"...faster burning powders require less powder for the same velocity, but you pay for that with higher pressures, and let me assure you - a higher pressure load - even at the same velocity and the same payload - recoils more than a lower pressure load."
Nick Sisley
Ruffed Grouse Society magazine
Spring 2010
Consider this: Newton's law of physics; equal and opposite reaction; ejecta goes out the end of a 30-inch (2.5-foot) barrel @ 1,100 fps means it accelerated from zero at a rate to achieve 1,100 fps muzzle velocity at some rate of acceleration--but of necessity averaging 550 fps in the barrel.
Query: Does rate of burn really matter?
Assuming 1,100 fps at point of exit, 1,100 fps versus 2.5-foot barrel length means that the ejecta is going the barrel length to point of exit in 1/220th of a second (twice the 1/440th of a second of the ejecta going at 1,100 fps x 2.5 feet after exit at full speed).

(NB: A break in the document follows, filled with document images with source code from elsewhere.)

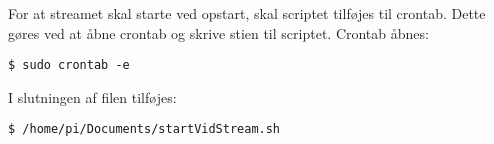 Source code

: For at streamet skal starte ved opstart, skal scriptet tilføjes til crontab. Dette gøres ved at åbne crontab og skrive stien til scriptet. Crontab åbnes:
\begin{lstlisting}
$ sudo crontab -e
\end{lstlisting}
I slutningen af filen tilføjes:
\begin{lstlisting}
$ /home/pi/Documents/startVidStream.sh
\end{lstlisting}


















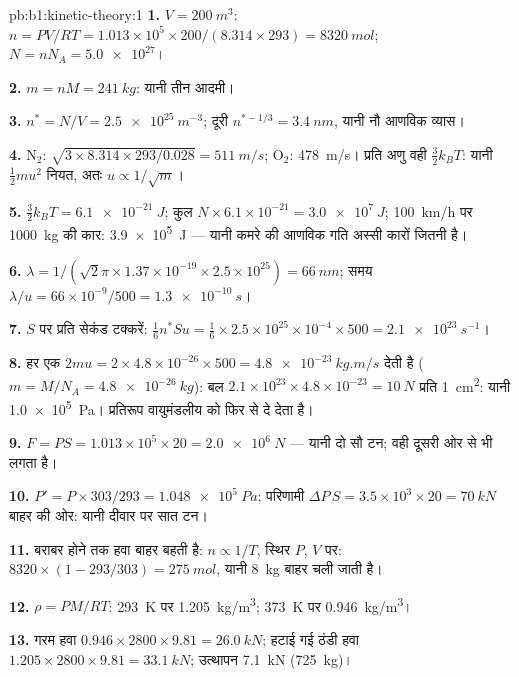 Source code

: \begin{solution}{pb:b1:kinetic-theory:1}
\textbf{1.} $V = \qty{200}{m^3}$: $n = PV/RT = 1.013\times10^5 \times 200/(8.314
\times 293) = \qty{8320}{mol}$; $N = nN_A = \num{5.0e27}$।

\textbf{2.} $m = nM = \qty{241}{kg}$: यानी तीन आदमी।

\textbf{3.} $n^* = N/V = \qty{2.5e25}{m^{-3}}$; दूरी $n^{*-1/3} = \qty{3.4}{nm}$,
यानी नौ आणविक व्यास।

\textbf{4.} N$_2$: $\sqrt{3 \times 8.314 \times 293/0.028} = \qty{511}{m/s}$;
O$_2$: \qty{478}{m/s}। प्रति अणु वही $\tfrac32 k_BT$: यानी $\tfrac12 mu^2$ नियत,
अतः $u \propto 1/\sqrt m$।

\textbf{5.} $\tfrac32 k_BT = \qty{6.1e-21}{J}$; कुल $N \times 6.1\times10^{-21}
= \qty{3.0e7}{J}$; \qty{100}{km/h} पर \qty{1000}{kg} की कार: \qty{3.9e5}{J} ---
यानी कमरे की आणविक गति अस्सी कारों जितनी है।

\textbf{6.} $\lambda = 1/(\sqrt2\pi \times 1.37\times10^{-19} \times 2.5\times10^{25})
= \qty{66}{nm}$; समय $\lambda/u = 66\times10^{-9}/500 = \qty{1.3e-10}{s}$।

\textbf{7.} $S$ पर प्रति सेकंड टक्करें: $\tfrac16 n^*Su = \tfrac16 \times 2.5\times
10^{25} \times 10^{-4} \times 500 = \qty{2.1e23}{s^{-1}}$।

\textbf{8.} हर एक $2mu = 2 \times 4.8\times10^{-26} \times 500 = \qty{4.8e-23}{kg.m/s}$ देती है
($m = M/N_A = \qty{4.8e-26}{kg}$): बल $2.1\times10^{23} \times 4.8\times10^{-23}
= \qty{10}{N}$ प्रति \qty{1}{cm^2}: यानी \qty{1.0e5}{Pa}। प्रतिरूप वायुमंडलीय
 को फिर से दे देता है।

\textbf{9.} $F = PS = 1.013\times10^5 \times 20 = \qty{2.0e6}{N}$ --- यानी दो सौ
टन; वही  दूसरी ओर से भी लगता है।

\textbf{10.} $P' = P \times 303/293 = \qty{1.048e5}{Pa}$; परिणामी $\Delta P\,S = 3.5
\times10^3 \times 20 = \qty{70}{kN}$ बाहर की ओर: यानी दीवार पर सात टन।

\textbf{11.}  बराबर होने तक हवा बाहर बहती है: $n \propto 1/T$, स्थिर
$P$, $V$ पर: $8320 \times (1 - 293/303) = \qty{275}{mol}$, यानी \qty{8}{kg}
बाहर चली जाती है।

\textbf{12.} $\rho = PM/RT$: \qty{293}{K} पर \qty{1.205}{kg/m^3}; \qty{373}{K} पर
\qty{0.946}{kg/m^3}।

\textbf{13.} गरम हवा $0.946 \times 2800 \times 9.81 = \qty{26.0}{kN}$; हटाई गई
ठंडी हवा $1.205 \times 2800 \times 9.81 = \qty{33.1}{kN}$; उत्थापन \qty{7.1}{kN}
(\qty{725}{kg})।


\end{solution}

The average person's reaction time is about 3/10ths of a second or 66/220ths of a second. The travel time of the ejecta is about 66 times faster than the average person's mind works.
Methinks that this all can be reduced down to a simple equation:
The value of BBS-BS is directly proportional the amount of T (time) times N (number of posters) who would otherwise debate the number of angles who could dance on a double-gun hinge pin. But there is some precedent for this endless spawning of red herrings:
Going back to the advent of wood-nitro powders in the 1870s and 1880s, where shooters could directly compare the old black powder of the day to the new "smokeless" powders, there was a consensus that the wood powders had less perceived recoil and were quieter. This is mulched-over in my
Parker Guns: Shooting Flying... (Collector Books 2008) @ Ch. 16 "Villainous Saltpeter" where the subject is documented by period correct anecdotes published in the sporting press of the 19th Century:
November 1876, Ira Paine wrote to
The American Sportsman, citing his use of Dittmar's Wood Powder: "I use Dittmar's for my exhibition shooting on the stage on account of its lack of noise and smoke..."
May 1875 in
Forest & Stream a subscriber wrote: "The results of our experiments will show how Dittmar's wood powder really worked.... With four drams of black powder, the recoil was unpleasant; but with the same load of wood powder the recoil was very light..."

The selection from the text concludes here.